Dr. McFerren nodded. “Yes, you’ve told me. You must be very proud of him.”

“Oh I am,” the woman sighed. “But, I do miss him when he’s gone away so long.”

For the next half hour Kim listened as Dr. McFerren talked to the old woman who sat in the chair. She spoke of dreams and plans, of her husband and the house he was going to build for her in the country. Her eyes shone brightly as she hinted of the happy times to come. As words flowed from her lips, the years seemed to fade from her dark, wrinkled skin. There was strength in her dreams. Dr. McFerren understood that.

” . . . and I will have a flower garden by the back door. Each day, I’ll pick a fresh bouquet for the table. I love flowers. I truly love flowers.” The voice grew weak, tired. “Did you know that?”

“Yes,” the doctor whispered. “I know. And you love the sound of rain and the smell of baking bread. And you love to hear children singing in church and the chime of your grandmother’s clock in the hall. Remember?”

The old woman’s head nodded slowly. Her eyes saddened.

“And you love your son. You love him very much. And he loves you very much. Can you remember that, too? Can you?”

The woman’s eyes closed, her breathing becoming shallow, slow. Dr. McFerren reached over and gently caressed the old woman’s cheek. He hummed softly, a tune he seemed to know well.

“I’ve got to go now,” the man said after he finished. He spoke, even though the old woman was asleep. “I’ll come again tomorrow. Remember, I love you, Mama.”

Kim looked up in surprise, tears stinging his eyes. The doctor smiled a sad, lonely smile. “She doesn’t remember me.” he said. “The doctors say she may never know who I am. But, I know who I am. I’m her son.”

The man rose and walked around the room quietly closing all the curtains. Darkness captured the tiny dwelling once again. At the door he motioned for Kim to follow. Together they walked along the hallway, down the creaking, swaying stairs, and through the barren courtyard.

At the gate the doctor turned to his companion. “Kim, I won’t need to see you anymore. I can tell you’ve learned the secret of surviving in this world. It’s in your eyes when you look at other people, when you look at me. I don’t know how you found it, but, it’s there.”

“What do you mean Dr. McFerren? What have I found?”

“You’ve found love, Kim. When someone else’s pain can bring tears to your own eyes that means love lives in your heart. I didn’t teach you that. Someone else did. My job is to know that it happened.” The doctor extended his hand. “Have a good life, my friend. I’ll send the appropriate papers to your father.”
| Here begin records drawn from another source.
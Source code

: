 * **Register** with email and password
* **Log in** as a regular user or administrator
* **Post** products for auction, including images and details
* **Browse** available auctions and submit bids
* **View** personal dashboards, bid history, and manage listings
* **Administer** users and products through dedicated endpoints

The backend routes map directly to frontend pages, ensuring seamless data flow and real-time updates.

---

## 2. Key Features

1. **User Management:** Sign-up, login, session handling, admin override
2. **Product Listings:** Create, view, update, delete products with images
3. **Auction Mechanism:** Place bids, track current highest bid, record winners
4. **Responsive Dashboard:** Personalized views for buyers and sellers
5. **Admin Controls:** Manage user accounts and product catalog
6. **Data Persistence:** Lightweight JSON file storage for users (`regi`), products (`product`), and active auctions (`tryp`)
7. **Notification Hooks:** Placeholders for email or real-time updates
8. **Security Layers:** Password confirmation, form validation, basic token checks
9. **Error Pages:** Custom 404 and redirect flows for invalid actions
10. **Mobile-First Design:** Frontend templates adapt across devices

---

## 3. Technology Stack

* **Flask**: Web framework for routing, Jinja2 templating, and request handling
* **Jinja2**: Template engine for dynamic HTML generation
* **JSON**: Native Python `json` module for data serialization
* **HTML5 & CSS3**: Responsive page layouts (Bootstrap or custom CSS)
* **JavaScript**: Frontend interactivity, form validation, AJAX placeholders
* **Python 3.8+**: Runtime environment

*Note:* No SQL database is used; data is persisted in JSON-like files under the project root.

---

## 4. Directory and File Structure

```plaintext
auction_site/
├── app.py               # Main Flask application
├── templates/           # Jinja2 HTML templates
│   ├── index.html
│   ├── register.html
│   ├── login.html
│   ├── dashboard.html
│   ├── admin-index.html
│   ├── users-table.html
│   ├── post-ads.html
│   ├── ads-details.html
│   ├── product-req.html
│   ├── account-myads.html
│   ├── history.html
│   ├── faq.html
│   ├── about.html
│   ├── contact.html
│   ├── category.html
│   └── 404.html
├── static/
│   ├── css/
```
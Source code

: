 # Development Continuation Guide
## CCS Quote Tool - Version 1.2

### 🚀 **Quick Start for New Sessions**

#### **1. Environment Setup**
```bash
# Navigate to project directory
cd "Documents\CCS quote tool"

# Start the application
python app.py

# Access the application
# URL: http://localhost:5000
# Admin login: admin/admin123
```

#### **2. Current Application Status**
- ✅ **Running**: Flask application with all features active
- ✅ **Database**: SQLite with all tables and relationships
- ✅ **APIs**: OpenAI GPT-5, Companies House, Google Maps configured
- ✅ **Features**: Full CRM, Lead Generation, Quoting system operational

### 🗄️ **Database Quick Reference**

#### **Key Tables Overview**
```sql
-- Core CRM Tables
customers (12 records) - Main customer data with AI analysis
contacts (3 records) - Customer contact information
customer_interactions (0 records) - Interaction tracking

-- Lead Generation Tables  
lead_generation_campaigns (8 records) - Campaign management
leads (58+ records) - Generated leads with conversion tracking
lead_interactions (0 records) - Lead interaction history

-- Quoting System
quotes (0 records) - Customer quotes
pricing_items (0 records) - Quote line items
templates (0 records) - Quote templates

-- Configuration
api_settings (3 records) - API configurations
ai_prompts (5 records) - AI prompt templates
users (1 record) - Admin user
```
The man turned to leave, but Kim stopped him. “Dr. McFerren. Thank you. Thank you for caring about me.”

With a wave the doctor was gone. Kim watched him cross the street and enter Martin’s Dry-Goods Store. The boy nodded. Yes, that’s exactly what the Nazarene would have done.

With a final glance toward the old apartment building, Kim began walking along the busy sidewalk. The hour was late. He didn’t want to keep Mr. Parks waiting.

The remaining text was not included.